The strategy for redshift fitting is to perform, at each potential redshift, a least-squares fit to each spectrum given the uncertainties, using a fairly general set of theoretical models for galaxies, stars, and quasars. The best fit model and redshift is chosen and reported for the object. The fits are applied without regard to the target category of the object (so that if, for example, an object targeted as a galaxy turns out to be a star, we can identify it as such).

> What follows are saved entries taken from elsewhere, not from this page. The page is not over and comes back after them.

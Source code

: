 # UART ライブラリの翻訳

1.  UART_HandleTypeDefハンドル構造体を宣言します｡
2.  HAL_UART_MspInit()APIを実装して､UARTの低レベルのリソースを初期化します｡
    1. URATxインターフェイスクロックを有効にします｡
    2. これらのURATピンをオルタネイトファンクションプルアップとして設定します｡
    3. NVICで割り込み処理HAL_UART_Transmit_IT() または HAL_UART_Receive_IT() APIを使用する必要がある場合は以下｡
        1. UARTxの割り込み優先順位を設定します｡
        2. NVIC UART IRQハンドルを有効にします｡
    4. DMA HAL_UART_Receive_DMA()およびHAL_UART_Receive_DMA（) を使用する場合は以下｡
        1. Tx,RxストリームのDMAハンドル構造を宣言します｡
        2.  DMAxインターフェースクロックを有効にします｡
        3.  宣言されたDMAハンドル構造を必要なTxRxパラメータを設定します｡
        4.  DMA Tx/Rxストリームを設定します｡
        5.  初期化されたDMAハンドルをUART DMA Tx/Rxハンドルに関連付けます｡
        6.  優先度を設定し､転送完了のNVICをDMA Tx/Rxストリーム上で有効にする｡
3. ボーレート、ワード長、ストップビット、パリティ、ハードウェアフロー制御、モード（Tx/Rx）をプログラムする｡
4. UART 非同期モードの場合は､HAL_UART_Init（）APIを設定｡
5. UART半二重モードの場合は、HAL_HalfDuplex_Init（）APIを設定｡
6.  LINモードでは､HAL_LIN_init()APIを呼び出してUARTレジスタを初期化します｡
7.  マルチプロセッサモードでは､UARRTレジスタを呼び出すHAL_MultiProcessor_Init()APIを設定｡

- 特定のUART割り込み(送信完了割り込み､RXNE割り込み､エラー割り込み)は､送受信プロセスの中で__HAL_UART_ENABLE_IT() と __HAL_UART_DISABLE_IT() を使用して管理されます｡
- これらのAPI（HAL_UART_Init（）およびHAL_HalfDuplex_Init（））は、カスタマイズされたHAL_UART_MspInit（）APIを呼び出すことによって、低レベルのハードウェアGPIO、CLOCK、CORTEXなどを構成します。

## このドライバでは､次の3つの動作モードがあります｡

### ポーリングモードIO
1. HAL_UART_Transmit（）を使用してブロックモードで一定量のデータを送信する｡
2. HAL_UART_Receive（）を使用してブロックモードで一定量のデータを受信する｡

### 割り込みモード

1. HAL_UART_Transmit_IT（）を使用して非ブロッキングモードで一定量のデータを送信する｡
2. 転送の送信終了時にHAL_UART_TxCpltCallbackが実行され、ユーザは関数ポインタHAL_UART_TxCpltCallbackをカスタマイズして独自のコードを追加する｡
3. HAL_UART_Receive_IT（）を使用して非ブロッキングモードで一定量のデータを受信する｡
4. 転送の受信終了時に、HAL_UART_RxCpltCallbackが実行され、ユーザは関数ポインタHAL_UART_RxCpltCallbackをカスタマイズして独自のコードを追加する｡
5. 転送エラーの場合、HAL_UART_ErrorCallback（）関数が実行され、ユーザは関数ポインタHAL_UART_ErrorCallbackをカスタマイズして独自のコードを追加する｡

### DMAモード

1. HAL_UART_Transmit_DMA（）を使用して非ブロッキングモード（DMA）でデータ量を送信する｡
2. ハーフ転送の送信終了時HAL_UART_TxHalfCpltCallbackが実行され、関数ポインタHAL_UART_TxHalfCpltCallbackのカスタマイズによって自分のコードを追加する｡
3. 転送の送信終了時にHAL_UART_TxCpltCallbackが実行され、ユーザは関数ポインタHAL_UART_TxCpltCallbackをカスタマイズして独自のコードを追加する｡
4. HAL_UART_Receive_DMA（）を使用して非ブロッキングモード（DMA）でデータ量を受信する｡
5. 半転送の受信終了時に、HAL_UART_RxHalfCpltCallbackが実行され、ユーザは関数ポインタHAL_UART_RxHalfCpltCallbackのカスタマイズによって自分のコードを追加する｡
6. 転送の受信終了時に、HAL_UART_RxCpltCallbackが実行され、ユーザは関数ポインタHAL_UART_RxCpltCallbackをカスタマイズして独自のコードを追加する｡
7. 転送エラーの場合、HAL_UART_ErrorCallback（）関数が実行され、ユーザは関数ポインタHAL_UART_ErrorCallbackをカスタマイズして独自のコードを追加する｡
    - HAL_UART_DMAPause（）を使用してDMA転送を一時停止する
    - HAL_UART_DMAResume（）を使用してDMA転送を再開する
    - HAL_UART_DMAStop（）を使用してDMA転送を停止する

The software is able to provide a 90.5% completeness while maintaining a sub-1% catastrophic failure for the LRG target sample.

Redshift & Classification

The redmonster software approaches redshift measurement and classification as a χ2 minimization problem by cross-correlating the observed spectrum with each spectral template within a template class over a discretely sampled redshift interval. The spectrum is then fit with an error-weighted least-squares linear combination of a single template and a low-order polynomial across the range of trial redshifts. The minimum χ2 is selected as the redshift and classification, subject to statistical constraints (detailed in Hutchinson et al., 2016).

Data Access

Location on SAS: https://data.sdss.org/sas/dr14/eboss/spectro/redux/redmonster/v5_10_0/v1_2_0/

Datamodel: https://data.sdss.org/datamodel/files/REDMONSTER_SPECTRO_REDUX/RUN2D/REDMONSTER_VER

The “redmonsterAll” file is the primary output of the software. This file contains all redshift and parameter measurements, spectral classifications, and the best fit model for each object. This output is an uncompressed FITS file with all relevant information in the primary HDU header and first BIN table. The contents of the BIN table are detailed in Table 6 of Hutchinson et al. (2016). It has the naming scheme redmonsterAll-vvvvvv.fits, where vvvvvv is the version of the reduction used. This file is the parallel to the spAll file produced by spectro1d in BOSS and eBOSS.